Over and over again God takes the risk of using flawed and fallible humans to bring about forgiveness, mercy and salvation.  Our freedom of the will is God’s risk.

I suggest that God has given all creation the same freedom to grow, to develop and to evolve.  That freedom brings with it the chance that things can go awfully awry, as when a tsunami or an earthquake causes great devastation. 

It also brings the chance that lovely children can be born with chromosome deficiencies as is the case with my great-nephew. 

I rejoice that his bodily deficiencies bring forth a super abundance of love and care from his parents and his little sister.

When my dear sister said: “How can anyone see such beauty and not believe in God?” , I answered yes. Not because I believe that the beauty of the world gives proof of God’s existence, but because such beauty evokes in me a trembling sense of awe and wonder. 

I would add that “natural beauty” is often made more beautiful because of human activity.  
The groves of fruit trees near the town of Flam on the Sognafjord make the lower hillsides lovelier.
A small grass-roofed cabin perched halfway up the mountainside, or a simple Fjord-side harbour creates a gorgeous perspective which adds to the beauty. 
I am not willing to give all the credit to God!

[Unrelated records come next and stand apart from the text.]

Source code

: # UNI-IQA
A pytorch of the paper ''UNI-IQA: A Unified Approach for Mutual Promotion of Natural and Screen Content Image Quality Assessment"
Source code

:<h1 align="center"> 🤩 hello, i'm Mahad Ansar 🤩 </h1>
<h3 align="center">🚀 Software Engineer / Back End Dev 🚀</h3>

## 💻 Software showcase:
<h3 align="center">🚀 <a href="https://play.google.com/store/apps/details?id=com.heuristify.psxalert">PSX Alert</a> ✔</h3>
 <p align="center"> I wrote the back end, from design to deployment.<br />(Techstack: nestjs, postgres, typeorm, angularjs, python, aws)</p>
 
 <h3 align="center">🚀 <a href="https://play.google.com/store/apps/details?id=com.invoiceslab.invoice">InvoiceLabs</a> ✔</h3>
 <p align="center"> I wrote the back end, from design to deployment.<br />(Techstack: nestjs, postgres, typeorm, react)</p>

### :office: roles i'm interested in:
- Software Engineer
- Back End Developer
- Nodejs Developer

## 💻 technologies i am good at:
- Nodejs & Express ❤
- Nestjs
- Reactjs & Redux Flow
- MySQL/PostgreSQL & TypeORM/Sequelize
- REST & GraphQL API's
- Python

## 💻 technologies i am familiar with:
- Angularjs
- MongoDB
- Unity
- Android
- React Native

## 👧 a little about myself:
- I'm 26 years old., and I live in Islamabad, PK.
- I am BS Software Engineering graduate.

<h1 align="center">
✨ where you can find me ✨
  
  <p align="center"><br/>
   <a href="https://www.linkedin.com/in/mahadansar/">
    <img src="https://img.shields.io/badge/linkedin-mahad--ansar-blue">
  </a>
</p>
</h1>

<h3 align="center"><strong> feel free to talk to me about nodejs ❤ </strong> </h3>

The time with my family on a lovely cruise ship to Norway was a Genesis chapter one experience.

First it was the privilege of an eight day Sabbath. It was a time away from being busy, from cares, from troubles, and from fretting about all those matters which we cannot control.

Second it was a time to experience a sense of awe and the beauty of the world – God’s creation, nature’s evolution, and human skill.

Third it was a time in which we deepened the love and care we have one for another.

It was good, it was good, it was very good.